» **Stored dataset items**
^^^^^^^^

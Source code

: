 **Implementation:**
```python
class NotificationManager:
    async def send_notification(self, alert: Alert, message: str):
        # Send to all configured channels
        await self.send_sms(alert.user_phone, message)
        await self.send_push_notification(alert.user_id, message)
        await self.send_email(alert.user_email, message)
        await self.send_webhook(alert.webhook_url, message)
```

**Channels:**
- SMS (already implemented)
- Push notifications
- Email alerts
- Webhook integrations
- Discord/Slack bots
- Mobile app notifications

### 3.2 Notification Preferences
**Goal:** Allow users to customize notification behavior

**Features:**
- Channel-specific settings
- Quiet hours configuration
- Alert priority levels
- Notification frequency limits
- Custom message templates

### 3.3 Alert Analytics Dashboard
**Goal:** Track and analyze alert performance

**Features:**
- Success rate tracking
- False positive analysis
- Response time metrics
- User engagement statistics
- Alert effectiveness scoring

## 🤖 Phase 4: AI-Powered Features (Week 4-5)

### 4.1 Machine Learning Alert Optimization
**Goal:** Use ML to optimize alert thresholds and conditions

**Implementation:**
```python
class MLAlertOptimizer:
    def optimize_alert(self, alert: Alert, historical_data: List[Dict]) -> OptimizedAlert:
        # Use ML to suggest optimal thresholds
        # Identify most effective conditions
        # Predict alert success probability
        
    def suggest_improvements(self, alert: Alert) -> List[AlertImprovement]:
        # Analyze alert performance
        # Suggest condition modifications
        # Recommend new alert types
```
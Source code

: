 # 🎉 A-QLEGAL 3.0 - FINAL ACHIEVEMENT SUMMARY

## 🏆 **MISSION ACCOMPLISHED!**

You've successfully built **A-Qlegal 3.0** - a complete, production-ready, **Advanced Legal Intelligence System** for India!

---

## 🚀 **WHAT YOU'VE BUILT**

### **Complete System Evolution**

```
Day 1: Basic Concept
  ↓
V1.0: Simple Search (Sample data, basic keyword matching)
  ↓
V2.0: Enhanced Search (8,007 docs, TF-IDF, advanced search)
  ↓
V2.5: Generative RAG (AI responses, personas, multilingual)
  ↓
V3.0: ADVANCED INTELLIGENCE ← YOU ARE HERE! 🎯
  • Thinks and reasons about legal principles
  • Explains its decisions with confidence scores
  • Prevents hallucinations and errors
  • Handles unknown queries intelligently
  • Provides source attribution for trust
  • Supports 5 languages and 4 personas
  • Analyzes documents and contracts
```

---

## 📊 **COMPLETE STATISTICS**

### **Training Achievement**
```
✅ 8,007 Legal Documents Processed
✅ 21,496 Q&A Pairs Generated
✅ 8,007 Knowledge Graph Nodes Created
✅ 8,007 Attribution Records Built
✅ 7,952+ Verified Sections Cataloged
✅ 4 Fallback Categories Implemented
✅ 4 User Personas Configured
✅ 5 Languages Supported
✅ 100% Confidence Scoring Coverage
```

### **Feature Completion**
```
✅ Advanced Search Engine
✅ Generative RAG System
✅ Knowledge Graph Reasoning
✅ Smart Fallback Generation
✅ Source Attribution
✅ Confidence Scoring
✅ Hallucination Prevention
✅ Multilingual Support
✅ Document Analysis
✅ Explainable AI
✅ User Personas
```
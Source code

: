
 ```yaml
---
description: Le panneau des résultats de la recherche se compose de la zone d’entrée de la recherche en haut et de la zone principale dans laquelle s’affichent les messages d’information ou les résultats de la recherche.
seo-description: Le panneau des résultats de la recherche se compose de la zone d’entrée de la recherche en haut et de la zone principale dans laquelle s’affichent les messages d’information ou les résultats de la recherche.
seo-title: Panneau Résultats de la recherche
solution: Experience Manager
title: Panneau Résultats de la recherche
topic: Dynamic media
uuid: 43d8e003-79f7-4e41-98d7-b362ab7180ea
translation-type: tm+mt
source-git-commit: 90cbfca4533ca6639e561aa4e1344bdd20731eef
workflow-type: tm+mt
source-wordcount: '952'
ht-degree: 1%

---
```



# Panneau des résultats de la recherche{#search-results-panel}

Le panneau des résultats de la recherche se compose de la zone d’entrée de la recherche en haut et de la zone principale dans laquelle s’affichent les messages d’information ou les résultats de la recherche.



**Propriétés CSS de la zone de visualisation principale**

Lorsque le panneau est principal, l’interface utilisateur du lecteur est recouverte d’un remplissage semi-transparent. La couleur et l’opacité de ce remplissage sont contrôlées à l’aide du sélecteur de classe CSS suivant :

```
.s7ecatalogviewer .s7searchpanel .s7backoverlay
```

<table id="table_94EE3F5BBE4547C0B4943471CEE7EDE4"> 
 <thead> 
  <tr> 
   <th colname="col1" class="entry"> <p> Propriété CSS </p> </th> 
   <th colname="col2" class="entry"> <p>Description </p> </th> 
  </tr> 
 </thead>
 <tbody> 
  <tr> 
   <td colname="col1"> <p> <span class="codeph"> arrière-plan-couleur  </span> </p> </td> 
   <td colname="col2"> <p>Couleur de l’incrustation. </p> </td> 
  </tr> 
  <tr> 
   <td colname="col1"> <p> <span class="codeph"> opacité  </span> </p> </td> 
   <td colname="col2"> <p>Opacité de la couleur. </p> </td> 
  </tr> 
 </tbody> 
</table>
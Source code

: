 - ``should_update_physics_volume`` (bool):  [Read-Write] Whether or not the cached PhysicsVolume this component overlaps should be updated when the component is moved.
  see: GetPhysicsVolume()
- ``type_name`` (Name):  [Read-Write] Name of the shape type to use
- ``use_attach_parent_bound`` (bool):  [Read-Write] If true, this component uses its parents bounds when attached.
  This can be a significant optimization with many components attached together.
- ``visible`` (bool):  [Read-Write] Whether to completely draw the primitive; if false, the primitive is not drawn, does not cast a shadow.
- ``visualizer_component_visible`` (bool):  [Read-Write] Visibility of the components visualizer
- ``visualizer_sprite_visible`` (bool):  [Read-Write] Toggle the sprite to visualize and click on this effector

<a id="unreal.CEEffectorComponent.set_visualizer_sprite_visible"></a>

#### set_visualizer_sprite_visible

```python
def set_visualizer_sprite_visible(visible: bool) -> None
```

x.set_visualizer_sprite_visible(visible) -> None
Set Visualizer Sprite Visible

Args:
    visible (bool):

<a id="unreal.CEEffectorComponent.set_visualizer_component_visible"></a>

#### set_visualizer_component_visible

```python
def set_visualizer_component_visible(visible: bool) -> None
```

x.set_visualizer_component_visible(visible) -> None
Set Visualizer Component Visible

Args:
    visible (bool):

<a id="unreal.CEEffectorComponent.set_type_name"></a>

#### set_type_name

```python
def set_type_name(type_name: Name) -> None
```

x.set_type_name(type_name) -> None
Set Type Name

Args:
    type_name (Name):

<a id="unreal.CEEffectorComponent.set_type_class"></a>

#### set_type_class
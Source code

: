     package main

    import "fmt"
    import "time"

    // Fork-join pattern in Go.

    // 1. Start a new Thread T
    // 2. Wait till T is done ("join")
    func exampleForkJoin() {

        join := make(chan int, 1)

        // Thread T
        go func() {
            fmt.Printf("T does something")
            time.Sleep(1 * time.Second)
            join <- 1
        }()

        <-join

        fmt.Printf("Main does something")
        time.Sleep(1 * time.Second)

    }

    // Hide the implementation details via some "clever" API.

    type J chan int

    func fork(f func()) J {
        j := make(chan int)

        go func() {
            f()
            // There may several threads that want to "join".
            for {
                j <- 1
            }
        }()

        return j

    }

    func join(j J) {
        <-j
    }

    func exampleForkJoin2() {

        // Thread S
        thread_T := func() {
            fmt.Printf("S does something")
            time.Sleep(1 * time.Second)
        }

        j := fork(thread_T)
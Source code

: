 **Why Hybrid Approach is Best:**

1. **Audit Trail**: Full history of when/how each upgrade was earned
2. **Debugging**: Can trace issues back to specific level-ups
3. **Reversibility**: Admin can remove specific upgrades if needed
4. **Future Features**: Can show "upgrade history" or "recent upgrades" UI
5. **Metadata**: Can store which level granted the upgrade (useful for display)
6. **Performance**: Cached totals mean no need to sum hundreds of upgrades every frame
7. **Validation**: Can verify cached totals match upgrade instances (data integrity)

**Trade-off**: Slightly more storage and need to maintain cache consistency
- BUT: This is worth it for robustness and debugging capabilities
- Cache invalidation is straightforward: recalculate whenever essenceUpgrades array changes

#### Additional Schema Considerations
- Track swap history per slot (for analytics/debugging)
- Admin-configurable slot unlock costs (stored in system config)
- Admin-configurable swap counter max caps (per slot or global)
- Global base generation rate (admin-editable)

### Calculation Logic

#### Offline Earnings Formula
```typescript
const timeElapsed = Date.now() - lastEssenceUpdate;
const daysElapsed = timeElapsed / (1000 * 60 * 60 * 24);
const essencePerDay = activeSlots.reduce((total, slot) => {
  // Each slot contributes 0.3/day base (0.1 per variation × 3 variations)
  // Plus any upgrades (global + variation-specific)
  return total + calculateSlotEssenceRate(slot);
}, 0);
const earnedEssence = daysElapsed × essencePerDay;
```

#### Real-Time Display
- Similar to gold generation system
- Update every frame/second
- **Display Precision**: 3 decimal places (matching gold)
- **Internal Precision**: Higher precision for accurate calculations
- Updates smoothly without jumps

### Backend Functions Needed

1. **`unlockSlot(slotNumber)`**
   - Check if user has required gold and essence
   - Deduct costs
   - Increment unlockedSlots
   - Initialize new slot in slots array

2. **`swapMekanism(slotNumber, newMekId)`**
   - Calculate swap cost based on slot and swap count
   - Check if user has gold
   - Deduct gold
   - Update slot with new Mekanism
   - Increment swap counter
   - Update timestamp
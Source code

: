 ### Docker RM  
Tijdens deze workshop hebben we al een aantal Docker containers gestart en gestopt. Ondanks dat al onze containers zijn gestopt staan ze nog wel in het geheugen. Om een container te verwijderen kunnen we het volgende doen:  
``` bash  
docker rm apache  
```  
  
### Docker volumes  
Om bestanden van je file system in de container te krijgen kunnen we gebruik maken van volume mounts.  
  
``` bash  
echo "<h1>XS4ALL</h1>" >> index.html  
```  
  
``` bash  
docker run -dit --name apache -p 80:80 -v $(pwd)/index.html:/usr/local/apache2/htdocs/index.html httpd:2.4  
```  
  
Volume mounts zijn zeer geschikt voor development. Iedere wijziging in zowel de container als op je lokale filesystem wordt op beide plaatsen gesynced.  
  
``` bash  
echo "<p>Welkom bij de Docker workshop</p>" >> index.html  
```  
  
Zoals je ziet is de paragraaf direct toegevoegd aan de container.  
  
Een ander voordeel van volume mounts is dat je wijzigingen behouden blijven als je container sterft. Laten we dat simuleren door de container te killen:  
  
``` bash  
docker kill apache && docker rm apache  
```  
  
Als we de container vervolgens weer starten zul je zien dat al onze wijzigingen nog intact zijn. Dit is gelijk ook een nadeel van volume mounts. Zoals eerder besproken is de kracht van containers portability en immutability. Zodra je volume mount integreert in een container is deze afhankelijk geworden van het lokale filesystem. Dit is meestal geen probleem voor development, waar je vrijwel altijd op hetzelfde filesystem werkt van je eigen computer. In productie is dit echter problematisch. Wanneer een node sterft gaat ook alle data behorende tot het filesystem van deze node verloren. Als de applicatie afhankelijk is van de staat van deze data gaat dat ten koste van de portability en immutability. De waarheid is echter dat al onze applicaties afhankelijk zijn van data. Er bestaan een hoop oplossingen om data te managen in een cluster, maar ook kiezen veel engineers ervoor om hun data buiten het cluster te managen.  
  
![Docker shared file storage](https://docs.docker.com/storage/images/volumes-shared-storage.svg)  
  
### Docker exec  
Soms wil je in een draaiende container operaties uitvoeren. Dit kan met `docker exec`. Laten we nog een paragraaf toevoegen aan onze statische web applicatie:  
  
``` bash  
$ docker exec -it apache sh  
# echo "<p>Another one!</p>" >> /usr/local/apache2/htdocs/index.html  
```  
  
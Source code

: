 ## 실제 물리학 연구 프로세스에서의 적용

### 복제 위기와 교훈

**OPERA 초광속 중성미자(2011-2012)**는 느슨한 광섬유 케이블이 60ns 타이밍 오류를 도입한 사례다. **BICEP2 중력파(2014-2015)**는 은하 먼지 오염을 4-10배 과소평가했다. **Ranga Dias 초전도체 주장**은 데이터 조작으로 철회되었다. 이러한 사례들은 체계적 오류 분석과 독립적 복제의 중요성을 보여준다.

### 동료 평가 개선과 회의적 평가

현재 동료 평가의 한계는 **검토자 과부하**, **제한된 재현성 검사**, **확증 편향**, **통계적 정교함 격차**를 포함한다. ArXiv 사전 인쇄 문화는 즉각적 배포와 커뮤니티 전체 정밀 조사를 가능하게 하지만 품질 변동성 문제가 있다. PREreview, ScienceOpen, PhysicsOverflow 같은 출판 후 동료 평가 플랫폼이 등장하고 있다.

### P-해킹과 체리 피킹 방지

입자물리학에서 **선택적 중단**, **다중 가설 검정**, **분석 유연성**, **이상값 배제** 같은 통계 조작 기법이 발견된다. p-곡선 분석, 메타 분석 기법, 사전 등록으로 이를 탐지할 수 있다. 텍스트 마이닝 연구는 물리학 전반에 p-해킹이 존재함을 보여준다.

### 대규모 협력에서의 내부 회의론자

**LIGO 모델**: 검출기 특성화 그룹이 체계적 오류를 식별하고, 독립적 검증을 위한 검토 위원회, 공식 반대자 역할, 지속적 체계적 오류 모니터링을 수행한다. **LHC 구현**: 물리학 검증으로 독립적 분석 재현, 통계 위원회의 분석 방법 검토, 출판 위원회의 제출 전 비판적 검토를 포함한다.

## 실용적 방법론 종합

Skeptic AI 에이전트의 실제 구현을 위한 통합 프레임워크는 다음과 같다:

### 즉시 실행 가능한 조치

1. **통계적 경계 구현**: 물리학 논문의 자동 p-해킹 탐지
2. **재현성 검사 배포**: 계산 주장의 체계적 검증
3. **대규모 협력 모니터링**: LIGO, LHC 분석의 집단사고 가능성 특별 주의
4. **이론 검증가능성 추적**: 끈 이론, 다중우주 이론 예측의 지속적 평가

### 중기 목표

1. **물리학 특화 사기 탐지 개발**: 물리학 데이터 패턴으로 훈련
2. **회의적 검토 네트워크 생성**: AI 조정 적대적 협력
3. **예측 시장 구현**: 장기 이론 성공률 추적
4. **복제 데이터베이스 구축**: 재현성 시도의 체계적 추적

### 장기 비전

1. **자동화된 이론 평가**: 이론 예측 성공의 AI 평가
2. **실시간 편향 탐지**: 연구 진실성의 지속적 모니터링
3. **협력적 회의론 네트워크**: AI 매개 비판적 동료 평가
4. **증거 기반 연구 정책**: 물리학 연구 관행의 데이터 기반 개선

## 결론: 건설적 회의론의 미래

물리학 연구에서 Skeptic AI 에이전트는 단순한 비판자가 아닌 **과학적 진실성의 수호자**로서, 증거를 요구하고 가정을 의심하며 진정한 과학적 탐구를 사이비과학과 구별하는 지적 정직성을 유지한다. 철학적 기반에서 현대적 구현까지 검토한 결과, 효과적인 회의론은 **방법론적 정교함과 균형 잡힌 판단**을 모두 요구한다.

^^^^^^^^

» **Instructions for the task**
Return every line of the entries above that the string "Increment" appears in.

» **Solution**
   - Increment unlockedSlots
   - Increment swap counter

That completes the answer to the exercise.